- Born: 17 December 1924 Denmark
- Died: 26 April 2010 (aged 85) Denmark
- Known for: Atmospheric dynamics, atmospheric energetics
- Awards: Buys Ballot Medal, Wihuri International Prize, Honorary Member of the EGS, Honorary Member and Fellow of the AMS, Honorary Member of the RMetS, Member of the Royal Swedish Academy of Sciences, Class for Geosciences
- Scientific career
- Fields: Meteorology
- Workplaces: University of Copenhagen, University of Michigan

= Aksel C. Wiin-Nielsen =

Aksel C. Wiin-Nielsen (17 December 1924 – 26 April 2010) was a Danish professor of meteorology at University of Copenhagen, University of Michigan, Director of the European Centre for Medium-Range Weather Forecasts (ECMWF), and Secretary-General of the World Meteorological Organization (WMO).

== Career ==
Wiin-Nielsen's meteorological career began in 1952 at the University of Copenhagen as scientific assistant to Professor Ragnar Fjørtoft. He later moved to next took him to the Institute of Meteorology at Stockholm, which had been set up by Carl-Gustaf Rossby in 1947. Here he participated in the first numerical prediction that completed its computation ahead of the time for which the forecast was made. In 1959 he moved to the US for fifteen years, beginning at the Joint Numerical Weather Prediction Unit, run by the U.S. Weather Bureau, the U.S. Air Force, and the U.S. Navy. In 1961 he accepted an offer to work at the National Center for Atmospheric Research (NCAR) in Boulder, Colorado, where his research focused on the general circulation of the atmosphere. Moving to the University of Michigan in 1963, he set up the meteorology department that later expanded to include oceanography and aeronomy, remaining there for ten years and building the department into a center for research in dynamical meteorology and the general circulation of the atmosphere.

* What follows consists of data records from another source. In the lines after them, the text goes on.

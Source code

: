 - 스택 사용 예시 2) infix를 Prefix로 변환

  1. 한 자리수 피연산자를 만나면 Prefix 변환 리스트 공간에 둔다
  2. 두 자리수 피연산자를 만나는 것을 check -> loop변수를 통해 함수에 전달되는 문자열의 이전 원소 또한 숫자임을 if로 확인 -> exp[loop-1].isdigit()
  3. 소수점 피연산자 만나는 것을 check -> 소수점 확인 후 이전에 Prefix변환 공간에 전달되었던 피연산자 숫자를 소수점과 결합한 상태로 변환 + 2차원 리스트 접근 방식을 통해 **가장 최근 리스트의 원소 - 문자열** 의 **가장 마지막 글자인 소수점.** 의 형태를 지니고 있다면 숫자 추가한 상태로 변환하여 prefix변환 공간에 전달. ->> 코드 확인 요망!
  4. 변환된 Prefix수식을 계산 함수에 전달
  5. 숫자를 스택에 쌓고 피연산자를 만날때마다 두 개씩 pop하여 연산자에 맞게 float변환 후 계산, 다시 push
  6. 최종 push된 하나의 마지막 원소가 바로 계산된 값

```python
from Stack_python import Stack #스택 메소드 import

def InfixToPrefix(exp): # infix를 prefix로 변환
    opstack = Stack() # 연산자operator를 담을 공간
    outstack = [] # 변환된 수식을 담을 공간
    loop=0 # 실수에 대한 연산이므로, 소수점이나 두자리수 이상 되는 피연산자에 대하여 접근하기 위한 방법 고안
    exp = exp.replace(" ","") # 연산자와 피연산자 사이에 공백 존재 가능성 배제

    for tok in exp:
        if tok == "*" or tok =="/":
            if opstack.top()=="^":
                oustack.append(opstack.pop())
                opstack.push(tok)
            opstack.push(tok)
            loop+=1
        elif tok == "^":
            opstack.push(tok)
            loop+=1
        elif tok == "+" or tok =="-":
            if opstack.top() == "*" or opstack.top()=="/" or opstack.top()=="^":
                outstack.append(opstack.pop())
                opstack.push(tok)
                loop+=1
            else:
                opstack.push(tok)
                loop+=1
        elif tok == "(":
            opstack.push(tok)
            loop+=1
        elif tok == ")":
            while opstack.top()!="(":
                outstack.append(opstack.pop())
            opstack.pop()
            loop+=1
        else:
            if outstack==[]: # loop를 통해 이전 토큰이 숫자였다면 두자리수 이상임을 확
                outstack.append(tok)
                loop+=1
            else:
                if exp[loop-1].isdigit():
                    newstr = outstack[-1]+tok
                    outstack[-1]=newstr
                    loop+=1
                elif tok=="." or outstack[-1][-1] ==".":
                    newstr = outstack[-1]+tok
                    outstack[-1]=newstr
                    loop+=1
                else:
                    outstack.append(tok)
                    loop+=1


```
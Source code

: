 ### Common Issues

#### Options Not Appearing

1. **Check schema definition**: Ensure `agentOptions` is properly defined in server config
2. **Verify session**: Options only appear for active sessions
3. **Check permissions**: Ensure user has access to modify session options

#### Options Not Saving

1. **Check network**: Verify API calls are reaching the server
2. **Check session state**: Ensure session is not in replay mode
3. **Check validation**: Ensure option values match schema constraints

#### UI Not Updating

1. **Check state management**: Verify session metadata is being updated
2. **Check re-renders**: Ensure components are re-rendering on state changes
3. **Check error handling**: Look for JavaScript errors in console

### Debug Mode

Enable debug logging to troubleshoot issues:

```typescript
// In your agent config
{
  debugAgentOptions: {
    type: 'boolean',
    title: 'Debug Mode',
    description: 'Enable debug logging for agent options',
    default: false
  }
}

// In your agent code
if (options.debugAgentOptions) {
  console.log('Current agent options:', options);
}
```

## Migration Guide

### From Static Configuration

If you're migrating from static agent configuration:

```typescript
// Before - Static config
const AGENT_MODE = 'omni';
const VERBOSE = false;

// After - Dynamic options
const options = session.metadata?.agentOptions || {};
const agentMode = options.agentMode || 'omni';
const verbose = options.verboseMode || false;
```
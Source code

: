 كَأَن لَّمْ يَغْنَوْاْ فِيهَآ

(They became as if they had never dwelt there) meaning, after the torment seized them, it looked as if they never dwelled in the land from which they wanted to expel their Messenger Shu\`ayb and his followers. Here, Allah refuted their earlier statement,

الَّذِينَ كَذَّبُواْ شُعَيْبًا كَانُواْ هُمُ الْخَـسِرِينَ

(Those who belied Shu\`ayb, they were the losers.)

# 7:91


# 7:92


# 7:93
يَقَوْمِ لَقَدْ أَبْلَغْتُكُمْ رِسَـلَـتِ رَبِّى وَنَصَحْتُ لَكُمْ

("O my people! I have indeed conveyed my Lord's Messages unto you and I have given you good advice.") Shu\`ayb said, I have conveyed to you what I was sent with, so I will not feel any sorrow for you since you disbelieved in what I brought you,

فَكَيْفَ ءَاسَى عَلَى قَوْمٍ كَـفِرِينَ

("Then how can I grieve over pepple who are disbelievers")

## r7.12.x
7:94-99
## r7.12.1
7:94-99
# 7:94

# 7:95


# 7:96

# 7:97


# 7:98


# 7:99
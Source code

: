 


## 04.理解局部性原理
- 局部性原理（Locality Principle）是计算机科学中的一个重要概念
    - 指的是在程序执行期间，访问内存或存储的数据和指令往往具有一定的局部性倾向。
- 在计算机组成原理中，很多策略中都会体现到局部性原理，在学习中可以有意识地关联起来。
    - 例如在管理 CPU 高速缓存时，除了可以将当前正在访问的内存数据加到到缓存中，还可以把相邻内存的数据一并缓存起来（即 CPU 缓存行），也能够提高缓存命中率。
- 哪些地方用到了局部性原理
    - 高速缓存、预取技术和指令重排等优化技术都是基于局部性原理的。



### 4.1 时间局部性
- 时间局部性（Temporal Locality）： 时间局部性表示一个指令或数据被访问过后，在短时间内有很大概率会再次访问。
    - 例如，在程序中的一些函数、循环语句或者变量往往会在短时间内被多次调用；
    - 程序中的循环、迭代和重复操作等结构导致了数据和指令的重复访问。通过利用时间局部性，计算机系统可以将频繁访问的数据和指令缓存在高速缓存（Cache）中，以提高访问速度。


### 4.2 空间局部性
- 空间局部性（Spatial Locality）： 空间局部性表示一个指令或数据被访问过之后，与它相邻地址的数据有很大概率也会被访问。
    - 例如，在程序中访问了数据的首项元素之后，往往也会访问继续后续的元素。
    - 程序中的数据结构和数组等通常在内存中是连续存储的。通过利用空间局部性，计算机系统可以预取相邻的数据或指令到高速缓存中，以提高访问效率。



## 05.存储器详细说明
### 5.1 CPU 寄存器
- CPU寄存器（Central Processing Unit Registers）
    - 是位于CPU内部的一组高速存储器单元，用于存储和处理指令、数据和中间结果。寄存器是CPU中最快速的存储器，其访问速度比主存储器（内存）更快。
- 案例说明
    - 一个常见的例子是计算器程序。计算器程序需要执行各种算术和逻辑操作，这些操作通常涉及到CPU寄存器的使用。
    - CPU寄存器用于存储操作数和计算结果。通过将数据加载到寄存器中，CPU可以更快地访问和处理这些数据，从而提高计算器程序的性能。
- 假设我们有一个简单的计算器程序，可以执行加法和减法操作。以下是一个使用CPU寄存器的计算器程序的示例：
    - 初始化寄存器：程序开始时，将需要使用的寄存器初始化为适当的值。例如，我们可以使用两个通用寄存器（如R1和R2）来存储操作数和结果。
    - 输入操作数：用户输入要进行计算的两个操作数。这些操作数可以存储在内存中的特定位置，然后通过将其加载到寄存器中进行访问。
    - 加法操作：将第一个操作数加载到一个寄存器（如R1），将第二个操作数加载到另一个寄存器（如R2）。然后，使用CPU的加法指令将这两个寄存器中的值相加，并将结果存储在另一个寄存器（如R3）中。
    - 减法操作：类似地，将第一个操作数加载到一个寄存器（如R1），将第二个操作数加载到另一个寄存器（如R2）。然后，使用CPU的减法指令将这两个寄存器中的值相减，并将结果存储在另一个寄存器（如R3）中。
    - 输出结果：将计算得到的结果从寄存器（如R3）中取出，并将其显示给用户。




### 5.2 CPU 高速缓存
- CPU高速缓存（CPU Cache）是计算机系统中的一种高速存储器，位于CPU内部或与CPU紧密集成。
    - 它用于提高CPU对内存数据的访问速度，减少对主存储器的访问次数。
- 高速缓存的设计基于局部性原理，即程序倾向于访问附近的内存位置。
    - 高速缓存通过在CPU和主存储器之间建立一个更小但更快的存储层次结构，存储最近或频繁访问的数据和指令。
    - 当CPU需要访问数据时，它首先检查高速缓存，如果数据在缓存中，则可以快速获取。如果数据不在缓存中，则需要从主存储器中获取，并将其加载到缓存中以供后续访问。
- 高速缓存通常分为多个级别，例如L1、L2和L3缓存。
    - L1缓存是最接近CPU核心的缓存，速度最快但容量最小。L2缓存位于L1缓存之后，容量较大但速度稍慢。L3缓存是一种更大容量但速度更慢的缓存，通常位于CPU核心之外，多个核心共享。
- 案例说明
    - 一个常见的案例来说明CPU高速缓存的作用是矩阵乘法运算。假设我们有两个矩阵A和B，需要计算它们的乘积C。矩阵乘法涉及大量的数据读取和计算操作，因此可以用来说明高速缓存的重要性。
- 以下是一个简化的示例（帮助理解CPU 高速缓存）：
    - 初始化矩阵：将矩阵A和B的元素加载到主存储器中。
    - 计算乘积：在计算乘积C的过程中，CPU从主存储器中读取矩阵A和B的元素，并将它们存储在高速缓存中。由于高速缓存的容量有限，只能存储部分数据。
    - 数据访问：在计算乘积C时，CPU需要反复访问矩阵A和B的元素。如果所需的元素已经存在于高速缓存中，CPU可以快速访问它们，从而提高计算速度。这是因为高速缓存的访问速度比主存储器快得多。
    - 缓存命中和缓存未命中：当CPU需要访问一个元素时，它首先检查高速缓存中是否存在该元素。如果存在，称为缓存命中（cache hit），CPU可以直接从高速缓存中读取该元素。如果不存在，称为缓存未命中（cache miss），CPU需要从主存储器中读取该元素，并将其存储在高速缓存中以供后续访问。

In 1973 the European Centre for Medium-Range Weather Forecasts (ECMWF) was formed, and Wiin-Nielsen was appointed as its first director in January 1974. In 1979, the 8th World Meteorological Congress appointed him to be the United Nations' World Meteorological Organization's third secretary-general, so he left ECMWF at the end of that year. He served from 1 January 1980 to 31 December 1983. From 1975 to 1979 he was chairman of The International Commission on Dynamical Meteorology established in its current form by the International Association of Meteorology and Atmospheric Physics (IAMAP) (now the International Association of Meteorology and Atmospheric Sciences, IAMAS) at its plenary session in Zurich, Switzerland in 1967. Wiin-Nielsen also served as president of the European Geophysical Society (EGS, now the European Geosciences Union) from 1990 to 1992 and as director of the Danish Meteorological Institute.

== Publications ==

Wiin-Nielsen has published more than one hundred peer-reviewed papers in various scientific journals. Well known is

- Aksel C. Wiin-Nielsen and Tsing-Chang Chen (1993) Fundamentals of Atmospheric Energetics. Oxford University Press, 400 pp.

==Awards and honors==

- Buys Ballot Medal of the Royal Netherlands Academy of Arts and Sciences (1982)
- Wihuri International Prize (1983)
- Honorary Member of the European Geophysical Society (EGS) in recognition of his exceptional and wide-ranging contributions to research and education in meteorology and of his invaluable efforts in support of the European Geophysical Society (1998)
- Honorary Member of the Royal Meteorological Society (RMetS)
- Honorary Member of the American Meteorological Society (AMS)
- AMS Fellow
- Member of the Royal Swedish Academy of Sciences, Class for Geosciences
- 2011 Awarded International Meteorological Organization Prize from the World Meteorological Organization.